Conventional culture plates or bottles used for the propagation of cells in vitro are typically manufactured from polystyrene or glass. The routine method for culturing cells includes inoculating the cells into flasks, single culture dishes or multi-well plates, adding a nutrient medium and incubating the cells under controlled conditions. Alternative methods for the in vitro culturing of cells include growing cells in continuously rolling glass or plastic bottles, so that the cells adhere to the wall of a culture vessel beneath continually rotated medium (cells may alternately be grown in fluted roller bottles that have increased inside surface area), or culturing cells on glass or complex polysaccharide beads, tissue segments or in suspension in a suitable culture medium. With all these methods, the culture medium does not exert any deforming stress upon the cells themselves such as would simulate the in vivo stresses applied by tendons, for example, or the cyclic stresses exerted by the heart or lungs on their constituent cells.

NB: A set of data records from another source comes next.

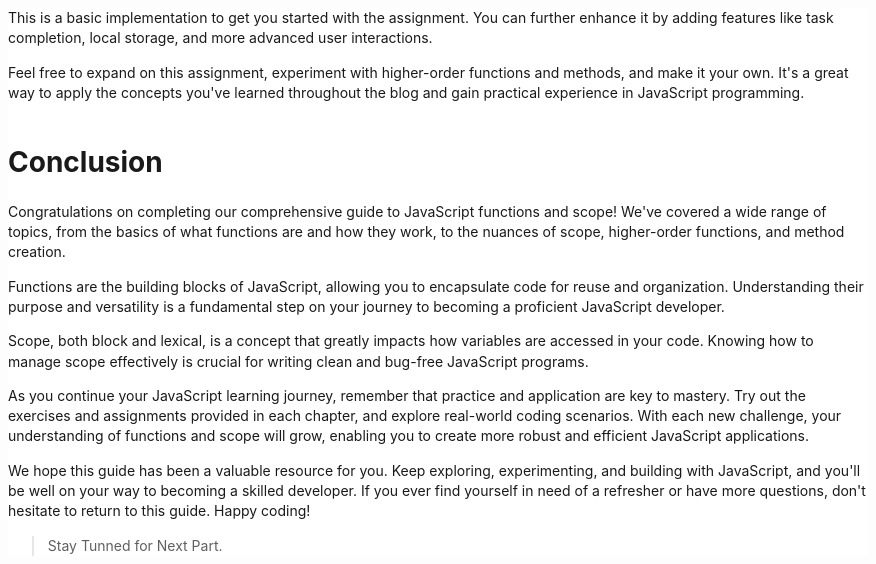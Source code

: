 This is a basic implementation to get you started with the assignment. You can further enhance it by adding features like task completion, local storage, and more advanced user interactions.

Feel free to expand on this assignment, experiment with higher-order functions and methods, and make it your own. It's a great way to apply the concepts you've learned throughout the blog and gain practical experience in JavaScript programming.

# **Conclusion**

Congratulations on completing our comprehensive guide to JavaScript functions and scope! We've covered a wide range of topics, from the basics of what functions are and how they work, to the nuances of scope, higher-order functions, and method creation.

Functions are the building blocks of JavaScript, allowing you to encapsulate code for reuse and organization. Understanding their purpose and versatility is a fundamental step on your journey to becoming a proficient JavaScript developer.

Scope, both block and lexical, is a concept that greatly impacts how variables are accessed in your code. Knowing how to manage scope effectively is crucial for writing clean and bug-free JavaScript programs.

As you continue your JavaScript learning journey, remember that practice and application are key to mastery. Try out the exercises and assignments provided in each chapter, and explore real-world coding scenarios. With each new challenge, your understanding of functions and scope will grow, enabling you to create more robust and efficient JavaScript applications.

We hope this guide has been a valuable resource for you. Keep exploring, experimenting, and building with JavaScript, and you'll be well on your way to becoming a skilled developer. If you ever find yourself in need of a refresher or have more questions, don't hesitate to return to this guide. Happy coding!  

> Stay Tunned for Next Part.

One system for the in vitro flexing of cells in culture is documented in Banes, A. J. et al., "A New Vacuum-Operated Stress-Providing Instrument That Applies Static or Variable Duration Cyclic Tension or Compression to Cells In Vitro," J. Cell Sci., 1985. (Related in vitro systems are documented in Somjen, D. et al., "Bone Remodelling Induced by Physical Stress in Prostaglandin E.sub.2 Mediated," Biochimica et Biophysica Acta, 627 (1980) 91-100; Leung, D. Y. M. et al., "A New In Vitro System for Studying Cell Response to Mechanical Stimulation." Experimental Cell Research, 109 (1977) 285-298; Leung, D. Y. M. et al., "Cyclic Stretching Stimulates Synthesis of Matrix Components by Arterial Smooth Muscle Cells In Vitro," Science, 191 (1976) 475-477; Hasagawa et al., "Mechanical Stretching Increases the Number of Cultured Bone Cells Synthesizing DNA and Alters Their Pattern of Protein Synthesis," Calcif Tissue Int, 37 (1985) 431-436; and Brunette, D. M. et al., "Mechanical Stretching Increases the Number of Epithelial Cells Synthesizing DNA in Culture," J Cell Sci, 59 (1984) 35-45.) An improved system for the in vitro flexing of cells is disclosed in U.S. Pat. No. 4,789,601, issued Dec. 6, 1988, to Banes, A. J., U.S. Pat. No. 4,822,741, issued Apr. 18, 1989, to Banes, A. J., and U.S. Pat. No. 4,839,280, issued Jun. 13, 1989, to Banes, A. J.
When cells are flexed in vitro in liquid culture medium, the question arises whether any changes observed (as compared with the same cells grown under static conditions) are caused directly by the flexing of the cell growth substrate or whether such changes are eventuated by secondary currents or turbulence created within the liquid medium as a result of the flexing of the substrate. Obviously, conventional static cell growth cultures cannot provide a "control" in the investigation of this question; neither substrate flexing nor liquid medium movement is present in such systems. Accordingly, a need remains for a cell growth "control" device which can subject its cells to a liquid cell growth media, which media is agitated by the flexing of a separate cell substrate, but can do so without actually flexing the cells it supports.